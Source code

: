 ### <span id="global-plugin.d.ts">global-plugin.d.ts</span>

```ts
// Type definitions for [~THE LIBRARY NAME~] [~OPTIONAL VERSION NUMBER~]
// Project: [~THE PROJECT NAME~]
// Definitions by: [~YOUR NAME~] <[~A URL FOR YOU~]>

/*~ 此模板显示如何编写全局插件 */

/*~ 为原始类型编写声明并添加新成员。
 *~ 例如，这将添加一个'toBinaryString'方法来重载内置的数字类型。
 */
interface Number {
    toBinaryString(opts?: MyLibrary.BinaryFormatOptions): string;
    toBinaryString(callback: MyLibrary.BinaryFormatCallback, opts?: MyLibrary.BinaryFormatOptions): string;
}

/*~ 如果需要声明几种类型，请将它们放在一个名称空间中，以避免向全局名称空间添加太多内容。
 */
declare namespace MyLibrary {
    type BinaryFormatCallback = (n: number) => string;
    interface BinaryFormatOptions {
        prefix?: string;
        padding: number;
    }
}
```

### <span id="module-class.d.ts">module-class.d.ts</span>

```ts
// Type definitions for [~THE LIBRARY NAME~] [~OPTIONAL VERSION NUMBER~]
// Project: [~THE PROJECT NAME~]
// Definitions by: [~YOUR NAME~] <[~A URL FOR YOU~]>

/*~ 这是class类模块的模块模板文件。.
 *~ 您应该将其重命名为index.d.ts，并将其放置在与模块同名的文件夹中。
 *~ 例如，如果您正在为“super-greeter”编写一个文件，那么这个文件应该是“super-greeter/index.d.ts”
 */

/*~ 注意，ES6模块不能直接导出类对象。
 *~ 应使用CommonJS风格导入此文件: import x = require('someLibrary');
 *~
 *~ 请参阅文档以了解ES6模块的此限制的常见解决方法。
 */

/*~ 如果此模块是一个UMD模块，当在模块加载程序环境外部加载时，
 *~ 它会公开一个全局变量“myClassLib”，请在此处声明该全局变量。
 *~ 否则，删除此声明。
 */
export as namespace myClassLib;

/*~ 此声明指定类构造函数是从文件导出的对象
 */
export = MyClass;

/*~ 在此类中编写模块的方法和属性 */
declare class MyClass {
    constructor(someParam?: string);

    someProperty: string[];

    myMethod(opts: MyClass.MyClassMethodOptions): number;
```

□ □ □

### INSTRUCTIONS TO FOLLOW
The expected result is every line above containing the string "declare".

### OUTPUT FOR THIS TASK
declare namespace MyLibrary {
declare class MyClass {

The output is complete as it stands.